As the Commission concludes, the Greek authorities have taken all necessary steps to fulfill their specific commitments in the areas of public financial management, real estate taxation, invalidity benefits, environmental inspections and justice, and have agreed to for the extension of the mandate of the Hellenic Financial Stability Fund.
In addition, the country has completed broader structural reforms, including the reform of public procurement and the establishment of a Statistical Justice Department in the Ministry of Justice.

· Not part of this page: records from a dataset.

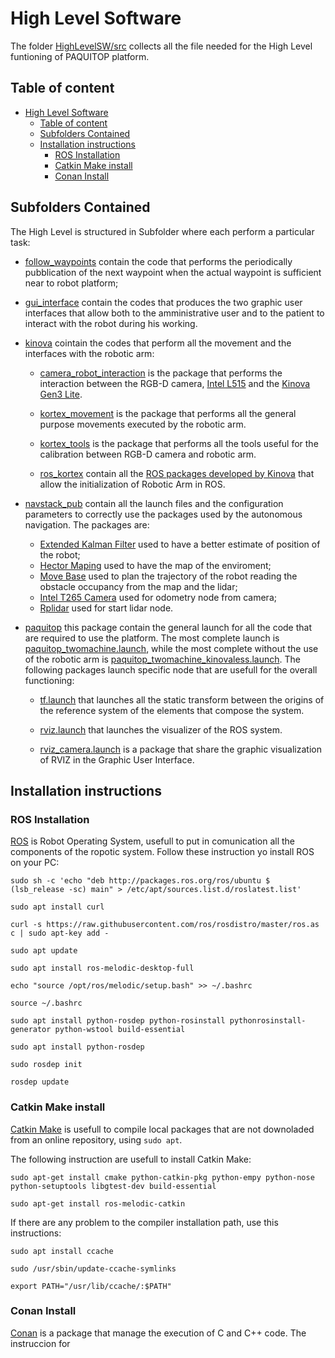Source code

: # High Level Software

The folder [HighLevelSW/src](https://github.com/Seromedises/dot-paquitop/tree/main/HighLevelSW/src) collects all the file needed for the High Level funtioning of PAQUITOP platform.

## Table of content

- [High Level Software](#high-level-software)
  - [Table of content](#table-of-content)
  - [Subfolders Contained](#subfolders-contained)
  - [Installation instructions](#installation-instructions)
    - [ROS Installation](#ros-installation)
    - [Catkin Make install](#catkin-make-install)
    - [Conan Install](#conan-install)

## Subfolders Contained

The High Level is structured in Subfolder where each perform a particular task:

- [follow_waypoints](src/follow_waypoints) contain the code that performs the periodically pubblication of the next waypoint when the actual waypoint is sufficient near to robot platform;
- [gui_interface](src/gui_interface) contain the codes that produces the two graphic user interfaces that allow both to the amministrative user and to the patient to interact with the robot during his working.
- [kinova](src/kinova) cointain the codes that perform all the movement and the interfaces with the robotic arm:

  - [camera_robot_interaction](src/kinova/camera_robot_interaction/) is the package that performs the interaction between the RGB-D camera, [Intel L515](https://www.intelrealsense.com/lidar-camera-l515/) and the [Kinova Gen3 Lite](https://www.kinovarobotics.com/product/gen3-lite-robots).

  - [kortex_movement](src/kinova/kortex_movement/) is the package that performs all the general purpose movements executed by the robotic arm.

  - [kortex_tools](src/kinova/kortex_tools/) is the package that performs all the tools useful for the calibration between RGB-D camera and robotic arm.
  
  - [ros_kortex](src/kinova/ros_kortex/) contain all the [ROS packages developed by Kinova](https://github.com/Kinovarobotics/ros_kortex) that allow the initialization of Robotic Arm in ROS.

- [navstack_pub](src/navstack_pub) contain all the launch files and the configuration parameters to correctly use the packages used by the autonomous navigation. The packages are:
  - [Extended Kalman Filter](http://wiki.ros.org/robot_pose_ekf) used to have a better estimate of position of the robot;
  - [Hector Maping](http://wiki.ros.org/hector_mapping) used to have the map of the enviroment;
  - [Move Base](http://wiki.ros.org/move_base) used to plan the trajectory of the robot reading the obstacle occupancy from the map and the lidar;
  - [Intel T265 Camera](http://wiki.ros.org/realsense2_camera) used for odometry node from camera;
  - [Rplidar](http://wiki.ros.org/rplidar) used for start lidar node.

- [paquitop](src/paquitop) this package contain the general launch for all the code that are required to use the platform. The most complete launch is [paquitop_twomachine.launch](src/paquitop/launch/paquitop_twomachine.launch), while the most complete without the use of the robotic arm is [paquitop_twomachine_kinovaless.launch](src/paquitop/launch/paquitop_twomachine_kinovaless.launch). The following packages launch specific node that are usefull for the overall functioning:

  - [tf.launch](src/paquitop/launch/tf.launch) that launches all the static transform between the origins of the reference system of the elements that compose the system.
  
  - [rviz.launch](src/paquitop/launch/rviz.launch) that launches the visualizer of the ROS system.
  
  - [rviz_camera.launch](src/paquitop/launch/rviz_camera.launch) is a package that share the graphic visualization of RVIZ in the Graphic User Interface.

## Installation instructions

### ROS Installation

[ROS](http://wiki.ros.org/) is Robot Operating System, usefull to put in comunication all the components of the ropotic system.
Follow these instruction yo install ROS on your PC:

```text
sudo sh -c 'echo "deb http://packages.ros.org/ros/ubuntu $ (lsb_release -sc) main" > /etc/apt/sources.list.d/roslatest.list'

sudo apt install curl

curl -s https://raw.githubusercontent.com/ros/rosdistro/master/ros.as c | sudo apt-key add -

sudo apt update

sudo apt install ros-melodic-desktop-full

echo "source /opt/ros/melodic/setup.bash" >> ~/.bashrc

source ~/.bashrc

sudo apt install python-rosdep python-rosinstall pythonrosinstall-generator python-wstool build-essential

sudo apt install python-rosdep

sudo rosdep init

rosdep update
```

### Catkin Make install

[Catkin Make](wiki.ros.org/catkin) is usefull to compile local packages that are not downoladed from an online repository, using  `sudo apt`.

The following instruction are usefull to install Catkin Make:

```text
sudo apt-get install cmake python-catkin-pkg python-empy python-nose python-setuptools libgtest-dev build-essential

sudo apt-get install ros-melodic-catkin
```

If there are any problem to the compiler installation path, use this instructions:

```text
sudo apt install ccache

sudo /usr/sbin/update-ccache-symlinks

export PATH="/usr/lib/ccache/:$PATH"
```

### Conan Install

[Conan](https://pypi.org/project/conan/) is a package that manage the execution of C and C++ code.
The instruccion for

As a result, the Commission gave the green light for Greece to exit the enhanced surveillance regime on 20 August 2022. However, there are also outstanding commitments, in particular as regards the the codification of labor legislation and the achievement of the agreed objectives for the settlement of overdue debts, which must be completed by October 2022.
In conclusion, Greece, despite its commitment to the implementation of reforms, has in front of it a long list of milestones / commitments which it must successfully complete in a relatively short period of time. These are structural reforms that are expected to increase productivity, by improving the business environment and the digitization of the state and the economy, to strengthen competition in product markets and to increase the share of the active population in the labor force.
The full implementation of the Recovery and Sustainability Plan, ie the use of all funding and the full implementation of structural reforms, is very important, as it can significantly contribute to the growth of real GDP in Greece in the coming years (by 6.9% in relative to the baseline scenario based on BoG estimates or 7.3% based on SOE estimates).